◆ Your task
Extract the lines that carry the string "stats" from the listing.

(Exercise input)

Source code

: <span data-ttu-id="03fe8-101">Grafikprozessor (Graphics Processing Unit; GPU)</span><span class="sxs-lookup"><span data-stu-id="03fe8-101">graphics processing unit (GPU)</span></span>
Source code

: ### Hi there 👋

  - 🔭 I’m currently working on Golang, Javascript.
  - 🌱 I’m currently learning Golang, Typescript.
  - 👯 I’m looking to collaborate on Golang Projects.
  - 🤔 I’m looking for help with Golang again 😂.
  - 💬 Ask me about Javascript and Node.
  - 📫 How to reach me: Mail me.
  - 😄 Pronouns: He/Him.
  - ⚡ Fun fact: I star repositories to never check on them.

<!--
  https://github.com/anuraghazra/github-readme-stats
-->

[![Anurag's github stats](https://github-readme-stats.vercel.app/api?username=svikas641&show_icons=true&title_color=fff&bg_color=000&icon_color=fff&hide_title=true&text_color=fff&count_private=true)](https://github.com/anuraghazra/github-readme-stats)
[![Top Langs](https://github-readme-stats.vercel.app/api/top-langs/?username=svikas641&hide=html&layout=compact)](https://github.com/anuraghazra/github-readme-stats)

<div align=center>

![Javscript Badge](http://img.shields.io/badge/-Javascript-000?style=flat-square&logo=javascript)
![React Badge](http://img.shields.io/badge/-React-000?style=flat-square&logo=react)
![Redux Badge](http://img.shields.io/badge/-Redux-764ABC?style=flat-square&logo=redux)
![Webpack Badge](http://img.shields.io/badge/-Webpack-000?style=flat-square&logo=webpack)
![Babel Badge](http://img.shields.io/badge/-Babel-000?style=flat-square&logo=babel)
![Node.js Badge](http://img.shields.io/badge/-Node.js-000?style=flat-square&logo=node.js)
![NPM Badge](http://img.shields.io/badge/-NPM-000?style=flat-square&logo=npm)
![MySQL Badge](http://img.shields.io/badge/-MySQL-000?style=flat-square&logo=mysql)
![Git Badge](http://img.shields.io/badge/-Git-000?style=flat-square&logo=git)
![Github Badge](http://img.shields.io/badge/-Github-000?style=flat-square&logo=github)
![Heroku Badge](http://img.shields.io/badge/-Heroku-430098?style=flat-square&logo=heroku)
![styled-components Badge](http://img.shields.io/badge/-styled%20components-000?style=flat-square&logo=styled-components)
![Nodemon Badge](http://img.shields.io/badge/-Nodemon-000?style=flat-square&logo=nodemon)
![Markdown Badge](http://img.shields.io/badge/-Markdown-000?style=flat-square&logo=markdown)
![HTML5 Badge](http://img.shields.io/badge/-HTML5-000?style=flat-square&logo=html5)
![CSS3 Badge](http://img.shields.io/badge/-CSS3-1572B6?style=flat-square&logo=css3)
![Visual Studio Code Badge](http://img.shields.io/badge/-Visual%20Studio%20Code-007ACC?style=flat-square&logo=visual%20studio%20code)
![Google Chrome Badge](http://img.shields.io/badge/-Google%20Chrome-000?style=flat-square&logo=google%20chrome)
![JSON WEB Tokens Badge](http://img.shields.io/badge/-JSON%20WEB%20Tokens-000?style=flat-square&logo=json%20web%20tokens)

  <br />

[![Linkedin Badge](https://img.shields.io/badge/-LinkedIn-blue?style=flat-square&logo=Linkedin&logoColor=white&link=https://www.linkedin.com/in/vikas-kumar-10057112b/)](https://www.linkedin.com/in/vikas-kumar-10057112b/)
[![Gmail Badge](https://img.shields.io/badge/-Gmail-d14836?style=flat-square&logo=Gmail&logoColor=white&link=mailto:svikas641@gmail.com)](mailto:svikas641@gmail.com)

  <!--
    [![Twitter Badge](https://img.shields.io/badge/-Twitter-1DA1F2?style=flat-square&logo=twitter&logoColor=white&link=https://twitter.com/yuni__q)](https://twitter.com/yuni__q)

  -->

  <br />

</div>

(End Exercise input)

◆ Answer to this problem
  https://github.com/anuraghazra/github-readme-stats
[![Anurag's github stats](https://github-readme-stats.vercel.app/api?username=svikas641&show_icons=true&title_color=fff&bg_color=000&icon_color=fff&hide_title=true&text_color=fff&count_private=true)](https://github.com/anuraghazra/github-readme-stats)
[![Top Langs](https://github-readme-stats.vercel.app/api/top-langs/?username=svikas641&hide=html&layout=compact)](https://github.com/anuraghazra/github-readme-stats)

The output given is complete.